Transcribe exactly the lines that begin the material and continue through the line containing "The system has". Leave out whatever follows.

• **Dataset records**
------------------------------------

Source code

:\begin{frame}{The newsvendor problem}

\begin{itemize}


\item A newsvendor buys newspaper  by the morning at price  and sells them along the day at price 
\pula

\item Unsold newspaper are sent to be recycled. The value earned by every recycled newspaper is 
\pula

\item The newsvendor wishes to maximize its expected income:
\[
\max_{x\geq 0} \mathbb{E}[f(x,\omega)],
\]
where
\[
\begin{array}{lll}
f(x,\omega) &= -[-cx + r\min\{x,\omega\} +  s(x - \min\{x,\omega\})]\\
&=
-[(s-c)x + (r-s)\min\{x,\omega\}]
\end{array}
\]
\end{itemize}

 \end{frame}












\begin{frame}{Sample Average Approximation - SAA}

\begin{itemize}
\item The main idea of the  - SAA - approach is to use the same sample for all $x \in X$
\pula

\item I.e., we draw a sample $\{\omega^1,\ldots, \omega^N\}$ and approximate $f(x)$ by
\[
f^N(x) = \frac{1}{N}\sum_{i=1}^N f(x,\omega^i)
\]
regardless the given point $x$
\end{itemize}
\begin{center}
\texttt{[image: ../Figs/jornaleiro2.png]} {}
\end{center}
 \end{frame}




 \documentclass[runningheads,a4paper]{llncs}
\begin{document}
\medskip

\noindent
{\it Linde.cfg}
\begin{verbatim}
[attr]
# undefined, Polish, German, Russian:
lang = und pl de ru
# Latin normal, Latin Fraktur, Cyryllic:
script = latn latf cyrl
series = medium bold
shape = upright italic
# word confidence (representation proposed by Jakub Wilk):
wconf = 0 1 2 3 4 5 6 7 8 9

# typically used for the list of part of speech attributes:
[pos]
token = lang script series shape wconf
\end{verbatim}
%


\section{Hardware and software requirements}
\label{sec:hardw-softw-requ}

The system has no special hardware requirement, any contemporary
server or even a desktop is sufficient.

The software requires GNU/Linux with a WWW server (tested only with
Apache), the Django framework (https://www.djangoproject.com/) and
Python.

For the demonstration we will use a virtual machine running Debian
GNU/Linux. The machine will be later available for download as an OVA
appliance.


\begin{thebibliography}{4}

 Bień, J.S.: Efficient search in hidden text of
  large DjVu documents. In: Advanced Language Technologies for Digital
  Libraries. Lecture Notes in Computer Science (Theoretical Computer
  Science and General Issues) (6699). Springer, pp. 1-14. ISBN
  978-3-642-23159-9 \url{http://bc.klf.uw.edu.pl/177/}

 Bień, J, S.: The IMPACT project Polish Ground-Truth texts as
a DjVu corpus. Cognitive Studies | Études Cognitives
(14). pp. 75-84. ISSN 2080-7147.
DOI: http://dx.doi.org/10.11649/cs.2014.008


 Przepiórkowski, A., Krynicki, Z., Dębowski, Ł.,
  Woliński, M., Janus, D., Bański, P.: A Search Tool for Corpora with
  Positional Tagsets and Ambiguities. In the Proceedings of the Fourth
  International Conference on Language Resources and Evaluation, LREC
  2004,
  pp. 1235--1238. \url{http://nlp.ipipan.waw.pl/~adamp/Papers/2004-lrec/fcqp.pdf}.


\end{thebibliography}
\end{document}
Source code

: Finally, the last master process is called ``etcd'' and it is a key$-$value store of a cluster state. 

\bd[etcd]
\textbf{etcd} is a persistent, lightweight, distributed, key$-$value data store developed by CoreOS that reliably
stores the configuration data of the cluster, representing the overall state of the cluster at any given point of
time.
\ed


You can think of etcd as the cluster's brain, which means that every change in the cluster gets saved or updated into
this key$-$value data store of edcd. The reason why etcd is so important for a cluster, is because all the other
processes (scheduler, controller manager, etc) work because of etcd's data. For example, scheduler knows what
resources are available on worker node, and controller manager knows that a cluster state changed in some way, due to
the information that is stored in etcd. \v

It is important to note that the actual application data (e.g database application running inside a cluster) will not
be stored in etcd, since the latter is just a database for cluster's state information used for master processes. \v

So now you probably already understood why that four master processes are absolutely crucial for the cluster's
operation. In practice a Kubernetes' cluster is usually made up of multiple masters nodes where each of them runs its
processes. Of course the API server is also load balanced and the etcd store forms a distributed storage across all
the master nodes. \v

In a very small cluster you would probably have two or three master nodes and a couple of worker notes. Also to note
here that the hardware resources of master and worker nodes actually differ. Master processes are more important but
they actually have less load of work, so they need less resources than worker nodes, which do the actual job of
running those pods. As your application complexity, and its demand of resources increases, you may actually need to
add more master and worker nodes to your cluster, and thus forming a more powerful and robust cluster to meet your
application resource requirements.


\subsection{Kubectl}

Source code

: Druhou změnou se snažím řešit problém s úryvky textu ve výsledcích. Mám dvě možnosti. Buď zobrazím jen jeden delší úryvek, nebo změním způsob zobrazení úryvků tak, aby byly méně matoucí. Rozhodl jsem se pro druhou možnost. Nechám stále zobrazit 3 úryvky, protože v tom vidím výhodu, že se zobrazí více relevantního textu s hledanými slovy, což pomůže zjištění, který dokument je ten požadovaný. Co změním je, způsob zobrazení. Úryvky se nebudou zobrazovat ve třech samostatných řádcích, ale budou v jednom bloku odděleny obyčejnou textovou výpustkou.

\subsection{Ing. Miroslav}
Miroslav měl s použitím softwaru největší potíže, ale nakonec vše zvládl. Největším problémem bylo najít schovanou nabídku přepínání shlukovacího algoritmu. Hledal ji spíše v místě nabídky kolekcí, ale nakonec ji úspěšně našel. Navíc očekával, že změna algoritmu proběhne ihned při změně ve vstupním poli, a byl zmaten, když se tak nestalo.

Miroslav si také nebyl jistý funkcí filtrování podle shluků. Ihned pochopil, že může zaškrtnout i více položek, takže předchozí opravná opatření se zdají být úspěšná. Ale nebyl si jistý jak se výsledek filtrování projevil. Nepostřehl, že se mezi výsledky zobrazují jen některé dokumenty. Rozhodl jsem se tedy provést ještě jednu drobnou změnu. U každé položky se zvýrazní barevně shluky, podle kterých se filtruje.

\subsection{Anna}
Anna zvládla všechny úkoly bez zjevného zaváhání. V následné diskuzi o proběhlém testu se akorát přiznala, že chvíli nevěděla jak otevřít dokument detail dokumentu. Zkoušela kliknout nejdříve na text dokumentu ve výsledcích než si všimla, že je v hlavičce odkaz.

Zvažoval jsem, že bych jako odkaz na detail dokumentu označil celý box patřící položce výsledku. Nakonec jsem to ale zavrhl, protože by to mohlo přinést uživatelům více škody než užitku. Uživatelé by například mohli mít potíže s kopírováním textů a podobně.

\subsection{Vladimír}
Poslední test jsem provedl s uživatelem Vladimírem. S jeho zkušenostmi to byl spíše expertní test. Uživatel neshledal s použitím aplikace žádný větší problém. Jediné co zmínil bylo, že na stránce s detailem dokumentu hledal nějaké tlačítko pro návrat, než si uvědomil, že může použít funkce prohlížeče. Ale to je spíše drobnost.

------------------------------------

• **Exercise output**
Source code

:\begin{frame}{The newsvendor problem}

\begin{itemize}


\item A newsvendor buys newspaper  by the morning at price  and sells them along the day at price 
\pula

\item Unsold newspaper are sent to be recycled. The value earned by every recycled newspaper is 
\pula

\item The newsvendor wishes to maximize its expected income:
\[
\max_{x\geq 0} \mathbb{E}[f(x,\omega)],
\]
where
\[
\begin{array}{lll}
f(x,\omega) &= -[-cx + r\min\{x,\omega\} +  s(x - \min\{x,\omega\})]\\
&=
-[(s-c)x + (r-s)\min\{x,\omega\}]
\end{array}
\]
\end{itemize}

 \end{frame}












\begin{frame}{Sample Average Approximation - SAA}

\begin{itemize}
\item The main idea of the  - SAA - approach is to use the same sample for all $x \in X$
\pula

\item I.e., we draw a sample $\{\omega^1,\ldots, \omega^N\}$ and approximate $f(x)$ by
\[
f^N(x) = \frac{1}{N}\sum_{i=1}^N f(x,\omega^i)
\]
regardless the given point $x$
\end{itemize}
\begin{center}
\texttt{[image: ../Figs/jornaleiro2.png]} {}
\end{center}
 \end{frame}




 \documentclass[runningheads,a4paper]{llncs}
\begin{document}
\medskip

\noindent
{\it Linde.cfg}
\begin{verbatim}
[attr]
# undefined, Polish, German, Russian:
lang = und pl de ru
# Latin normal, Latin Fraktur, Cyryllic:
script = latn latf cyrl
series = medium bold
shape = upright italic
# word confidence (representation proposed by Jakub Wilk):
wconf = 0 1 2 3 4 5 6 7 8 9

# typically used for the list of part of speech attributes:
[pos]
token = lang script series shape wconf
\end{verbatim}
%


\section{Hardware and software requirements}
\label{sec:hardw-softw-requ}

The system has no special hardware requirement, any contemporary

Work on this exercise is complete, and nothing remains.